The PDP and the candidate have since denied the agreement. PREMIUM TIMES also reported that the only issue discussed at the meeting was the condition laid by the Wike group for negotiation with Atiku.

The group insisted on its demand for the resignation of Mr Ayu before negotiation could begin. The newspaper reported that how to replace Mr Ayu with a southerner, when the constitution of the party provides that such vacancy would be filled by his deputy from his home region, was the only issue the meeting deliberated.

If Mr Obasanjo had indeed spoken for any arrangement that would accommodate Atiku, the tone of the Wike group when the members returned to Nigeria on Friday did not indicate it was well-received.

Rather, the tone also suggested that no agreement has been reached and that any light at the end of the tunnel in this crisis remains dim and distant.

Governors Wike and Ortom who returned home with their Abia counterpart confirmed to journalists that they met with the three presidential candidates and would continue their discussions with all of them.

They claimed that their engagements were in the interest of the nation.

But Mr Wike evidently remained in his old angry mood as he apparently hit back at Mr Lamido when he said it is only in Nigeria that a man who had served two terms as governor would be prodding his own son to take the same office, and where a man who had only a primary school certificate would be appointed as Foreign Affairs minister.

Mr Lamido served two terms under the PDP as Jigawa governor and his son is now the party's governorship candidate in the state. Before he became governor in 2007, he was Minister of Foreign Affairs under Mr Obasanjo but this reporter cannot confirm that he only attended primary school.

Atiku's dilemma

Atiku is branded as a unifier, a politician who knows how to appease angry people and bring them together to pursue a common cause. Perhaps, he will eventually persuade Mr Ayu and his northern deputy to step down so that a southerner can become interim national chairman of the PDP. As has been reported, he needs to do this before getting the chance to listen to what else Mr Wike and his friends really want.

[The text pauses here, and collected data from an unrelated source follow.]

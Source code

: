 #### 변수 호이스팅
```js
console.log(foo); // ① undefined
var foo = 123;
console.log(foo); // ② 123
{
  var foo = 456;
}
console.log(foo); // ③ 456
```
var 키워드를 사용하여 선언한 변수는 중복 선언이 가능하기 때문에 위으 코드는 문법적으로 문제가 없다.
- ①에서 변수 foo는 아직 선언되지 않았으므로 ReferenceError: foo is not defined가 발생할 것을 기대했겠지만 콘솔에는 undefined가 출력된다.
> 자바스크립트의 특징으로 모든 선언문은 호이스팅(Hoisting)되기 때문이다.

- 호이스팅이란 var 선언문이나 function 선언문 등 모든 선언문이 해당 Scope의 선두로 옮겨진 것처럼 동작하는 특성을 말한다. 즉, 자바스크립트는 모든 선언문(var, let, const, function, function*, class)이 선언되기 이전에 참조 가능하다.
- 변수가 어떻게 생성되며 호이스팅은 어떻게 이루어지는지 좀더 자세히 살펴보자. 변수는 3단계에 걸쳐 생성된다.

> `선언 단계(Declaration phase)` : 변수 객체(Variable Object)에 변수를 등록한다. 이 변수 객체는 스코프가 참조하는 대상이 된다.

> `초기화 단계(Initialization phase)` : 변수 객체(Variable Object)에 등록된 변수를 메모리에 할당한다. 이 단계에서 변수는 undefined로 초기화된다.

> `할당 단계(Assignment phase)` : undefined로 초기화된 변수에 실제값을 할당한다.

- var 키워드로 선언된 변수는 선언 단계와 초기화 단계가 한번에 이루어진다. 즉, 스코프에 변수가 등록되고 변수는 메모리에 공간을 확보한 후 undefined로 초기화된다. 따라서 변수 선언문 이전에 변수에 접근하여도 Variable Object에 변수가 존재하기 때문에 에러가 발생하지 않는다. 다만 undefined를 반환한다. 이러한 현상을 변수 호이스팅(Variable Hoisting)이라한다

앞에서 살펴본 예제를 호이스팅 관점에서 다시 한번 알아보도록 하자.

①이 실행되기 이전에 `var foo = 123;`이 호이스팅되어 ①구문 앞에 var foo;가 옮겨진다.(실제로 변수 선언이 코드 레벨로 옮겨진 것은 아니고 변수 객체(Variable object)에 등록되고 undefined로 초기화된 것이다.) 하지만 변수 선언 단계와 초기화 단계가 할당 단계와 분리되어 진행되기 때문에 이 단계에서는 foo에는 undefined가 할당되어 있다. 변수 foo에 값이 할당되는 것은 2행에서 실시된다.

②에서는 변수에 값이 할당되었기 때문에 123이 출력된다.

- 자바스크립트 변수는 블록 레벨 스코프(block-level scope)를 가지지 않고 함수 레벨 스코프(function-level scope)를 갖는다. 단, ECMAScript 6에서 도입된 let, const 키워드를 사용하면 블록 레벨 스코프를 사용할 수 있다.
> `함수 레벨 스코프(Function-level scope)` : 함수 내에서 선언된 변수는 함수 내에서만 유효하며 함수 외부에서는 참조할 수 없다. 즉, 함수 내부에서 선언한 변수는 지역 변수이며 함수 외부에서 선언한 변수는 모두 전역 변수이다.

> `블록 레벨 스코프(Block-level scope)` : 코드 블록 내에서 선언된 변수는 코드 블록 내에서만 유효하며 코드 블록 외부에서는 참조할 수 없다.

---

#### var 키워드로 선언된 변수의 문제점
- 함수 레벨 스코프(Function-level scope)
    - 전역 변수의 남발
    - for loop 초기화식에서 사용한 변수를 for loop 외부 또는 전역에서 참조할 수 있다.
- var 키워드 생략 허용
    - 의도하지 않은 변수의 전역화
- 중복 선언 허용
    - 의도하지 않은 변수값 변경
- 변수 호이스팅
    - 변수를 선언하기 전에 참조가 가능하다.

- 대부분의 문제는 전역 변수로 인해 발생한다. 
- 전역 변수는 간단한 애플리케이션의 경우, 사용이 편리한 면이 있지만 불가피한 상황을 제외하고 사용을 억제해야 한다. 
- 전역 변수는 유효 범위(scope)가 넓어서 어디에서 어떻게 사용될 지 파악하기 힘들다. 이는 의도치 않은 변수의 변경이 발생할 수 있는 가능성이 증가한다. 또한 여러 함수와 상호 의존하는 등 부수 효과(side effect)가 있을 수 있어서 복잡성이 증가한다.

But even if one of Nigeria's most dogged political marathon runners scales all those hurdles, how great would it make his chances next year?

Divided opposition

The Atiku-Wike rift tends to blur the fact that even if it is resolved and Mr Wike becomes happy again in the PDP, but the opposition will still be going into the 2023 elections less united and thus weaker than in the last electoral cycle.

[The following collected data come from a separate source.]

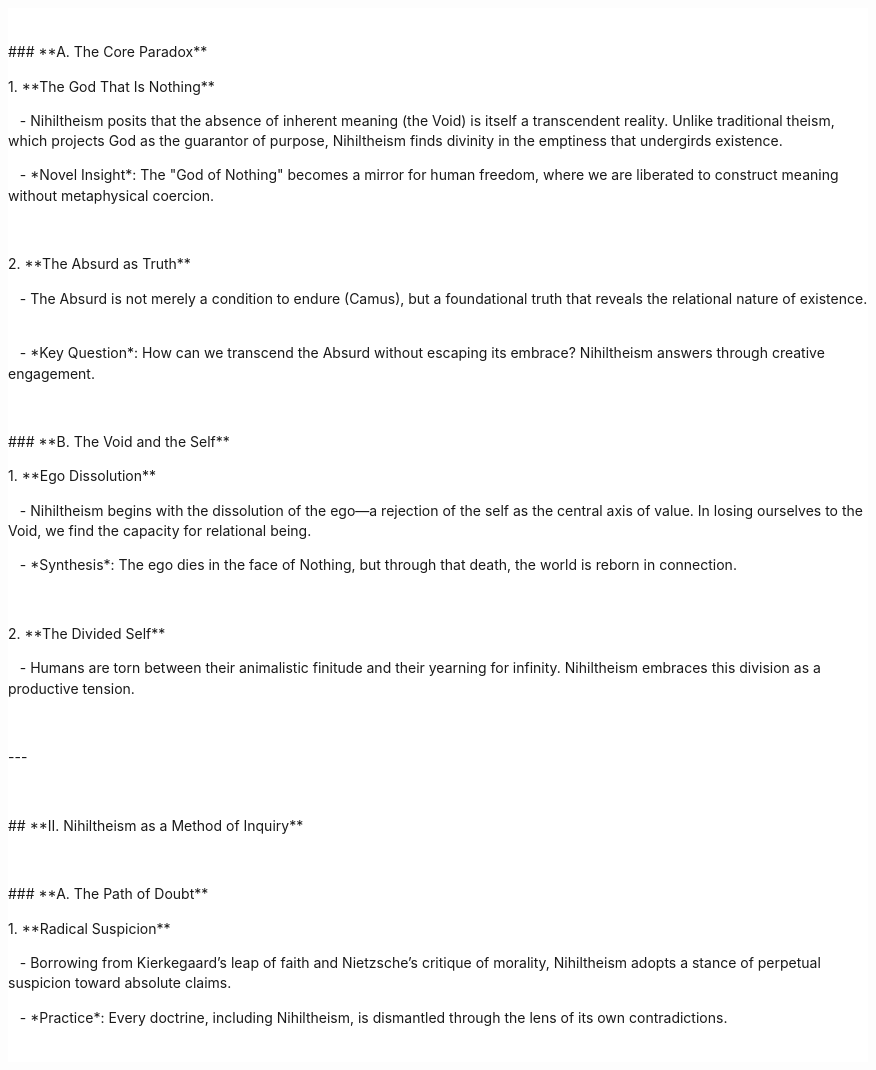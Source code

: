<br>

\### \*\*A. The Core Paradox\*\*  

1\. \*\*The God That Is Nothing\*\*  

   - Nihiltheism posits that the absence of inherent meaning (the Void) is itself a transcendent reality. Unlike traditional theism, which projects God as the guarantor of purpose, Nihiltheism finds divinity in the emptiness that undergirds existence.  

   - \*Novel Insight\*: The "God of Nothing" becomes a mirror for human freedom, where we are liberated to construct meaning without metaphysical coercion.  

<br>

2\. \*\*The Absurd as Truth\*\*  

   - The Absurd is not merely a condition to endure (Camus), but a foundational truth that reveals the relational nature of existence.  

   - \*Key Question\*: How can we transcend the Absurd without escaping its embrace? Nihiltheism answers through creative engagement.  

<br>

\### \*\*B. The Void and the Self\*\*  

1\. \*\*Ego Dissolution\*\*  

   - Nihiltheism begins with the dissolution of the ego—a rejection of the self as the central axis of value. In losing ourselves to the Void, we find the capacity for relational being.  

   - \*Synthesis\*: The ego dies in the face of Nothing, but through that death, the world is reborn in connection.  

<br>

2\. \*\*The Divided Self\*\*  

   - Humans are torn between their animalistic finitude and their yearning for infinity. Nihiltheism embraces this division as a productive tension.  

<br>

\---

<br>

\## \*\*II. Nihiltheism as a Method of Inquiry\*\*  

<br>

\### \*\*A. The Path of Doubt\*\*  

1\. \*\*Radical Suspicion\*\*  

   - Borrowing from Kierkegaard’s leap of faith and Nietzsche’s critique of morality, Nihiltheism adopts a stance of perpetual suspicion toward absolute claims.  

   - \*Practice\*: Every doctrine, including Nihiltheism, is dismantled through the lens of its own contradictions.  

<br>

Mr Obi and Rabiu Kwankwaso of the New Nigerian People's Party (NNPP) are considered formidable outsiders in the race and are expected to poll significant volumes of the votes in different parts of the country. While the Labour Party is projected to draw strong support from voters in the Southeast and in Christian-dominated areas in many parts of the country, Mr Kwankwaso is already making his own presence felt in many parts of the North.

In 2019, Mr Obi was Atiku's running mate and made his ticket more attractive to voters in some southern parts of the country while Mr Kwankwaso was a senator who anchored their campaign in Kano.

Mr Kwankwaso will also seize some of the votes in the North that went to the APC when it had Mr Buhari as a candidate, but most of those votes would also have gone to the PDP if he had remained in that party.

The point here is that the opposition often needs to come or stay together to beat the governing party. This has been the lesson from many parts of Africa as multi-party democracy takes root in the continent. It was also the trick, combined with the implosion of the then incumbent PDP, that helped the APC to power in 2015.

Now, what we have in Nigeria is an inversion of that historic development of eight years ago. The opposition has splintered while the ruling party has managed to remain relatively intact, even fishing in the main opposition party's diminished pool.

Mr Tinubu may not get Mr Wike to work for him as suggested by their purported pact that Mr Masari, the former placeholder, spoke about on BBC Hausa Service on Monday. But he does not need Mr Wike as much as Atiku and Mr Obi do. If the opposition candidates delivered enough blows to each other and divided their votes sharply enough, they will hand him victory on a silver platter.

Is that what Mr Obasanjo wants to help bring about or to avert?